Early focus areas: materials discovery and protein function prediction
Materials discovery benefits when models fuse experimental data, publications, and structure–property links. That integration helps prioritize promising candidates and cut lab cycles.
Protein function prediction improves when models trained on literature, sequences, structures, and assay results generate testable hypotheses. This accelerates hypothesis design and validation.
From challenges to capabilities: addressing weaknesses in current large language models
The project tackles key challenges by emphasizing domain alignment, citation grounding, and evidence tracking within large language systems used in scientific research.
Models trained on vetted, open-access literature show fewer hallucinations and greater interpretability. Scientists can then trace provenance and assess reliability.
“Open releases and rigorous training create tools scientists trust,”
Collaboration across the University of Washington, University of Hawai‘i at Hilo, University of New Hampshire, and University of New Mexico will validate results, share benchmarks, and scale best practices.
Researchers and scientists will gain access to open models, datasets, and tools to embed intelligence into lab workflows. The project aims to measure impact by improved research efficiency, transparent data use, and rigorous cross-institution validation.
Conclusion
OMAI’s launch creates a durable bridge between public investment and cutting-edge compute to speed scientific discovery.
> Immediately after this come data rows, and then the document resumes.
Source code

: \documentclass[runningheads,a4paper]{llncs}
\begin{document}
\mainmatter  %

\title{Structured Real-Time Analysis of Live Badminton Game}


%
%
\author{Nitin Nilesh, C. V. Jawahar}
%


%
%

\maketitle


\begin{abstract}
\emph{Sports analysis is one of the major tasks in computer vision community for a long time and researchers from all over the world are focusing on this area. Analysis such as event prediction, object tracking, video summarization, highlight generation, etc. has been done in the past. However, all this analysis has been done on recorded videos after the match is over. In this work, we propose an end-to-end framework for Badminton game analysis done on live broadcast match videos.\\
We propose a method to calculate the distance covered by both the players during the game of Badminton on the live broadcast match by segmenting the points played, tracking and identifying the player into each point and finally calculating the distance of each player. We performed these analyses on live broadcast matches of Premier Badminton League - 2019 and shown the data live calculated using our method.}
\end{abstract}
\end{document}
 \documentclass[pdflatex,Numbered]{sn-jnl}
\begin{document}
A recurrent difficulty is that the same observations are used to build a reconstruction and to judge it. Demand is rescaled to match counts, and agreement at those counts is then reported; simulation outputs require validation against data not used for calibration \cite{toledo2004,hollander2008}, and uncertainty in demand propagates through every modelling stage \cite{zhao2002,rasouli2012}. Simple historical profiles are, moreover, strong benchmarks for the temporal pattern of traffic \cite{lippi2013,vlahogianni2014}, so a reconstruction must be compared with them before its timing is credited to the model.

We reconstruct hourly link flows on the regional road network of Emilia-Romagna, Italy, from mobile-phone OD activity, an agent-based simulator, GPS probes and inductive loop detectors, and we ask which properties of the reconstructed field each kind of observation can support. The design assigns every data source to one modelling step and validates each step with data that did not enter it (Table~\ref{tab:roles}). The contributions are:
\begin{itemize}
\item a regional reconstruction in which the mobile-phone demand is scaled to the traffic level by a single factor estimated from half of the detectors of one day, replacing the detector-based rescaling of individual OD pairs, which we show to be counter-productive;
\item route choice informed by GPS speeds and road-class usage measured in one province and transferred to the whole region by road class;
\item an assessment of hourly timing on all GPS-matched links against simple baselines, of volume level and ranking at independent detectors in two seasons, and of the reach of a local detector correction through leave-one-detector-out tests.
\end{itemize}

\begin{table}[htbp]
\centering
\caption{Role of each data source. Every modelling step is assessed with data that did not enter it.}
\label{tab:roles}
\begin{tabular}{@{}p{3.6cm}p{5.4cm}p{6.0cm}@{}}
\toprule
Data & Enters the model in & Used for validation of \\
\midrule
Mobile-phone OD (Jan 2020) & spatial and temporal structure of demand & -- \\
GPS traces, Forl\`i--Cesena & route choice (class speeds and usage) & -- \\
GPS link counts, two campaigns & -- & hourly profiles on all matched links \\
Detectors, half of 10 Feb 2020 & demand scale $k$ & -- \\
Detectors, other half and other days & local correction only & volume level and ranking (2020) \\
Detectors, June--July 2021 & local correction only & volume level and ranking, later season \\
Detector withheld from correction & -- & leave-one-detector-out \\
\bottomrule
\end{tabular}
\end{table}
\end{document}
The national science foundation provided $75 million while leading industry added $77 million in systems and software to seed this open multimodal infrastructure. Led by the Allen Institute and partners, the project delivers open models, training data, code, and documentation to help researchers work faster and more transparently.
Purpose-built systems aim to reduce training and inference time for large language workloads. Early wins in materials discovery and protein prediction show how the approach can turn technology and data into real scientific outcomes.
With sustained investment, sound governance, and community contributions, this project positions U.S. science for continued leadership, innovation, and accelerated discovery.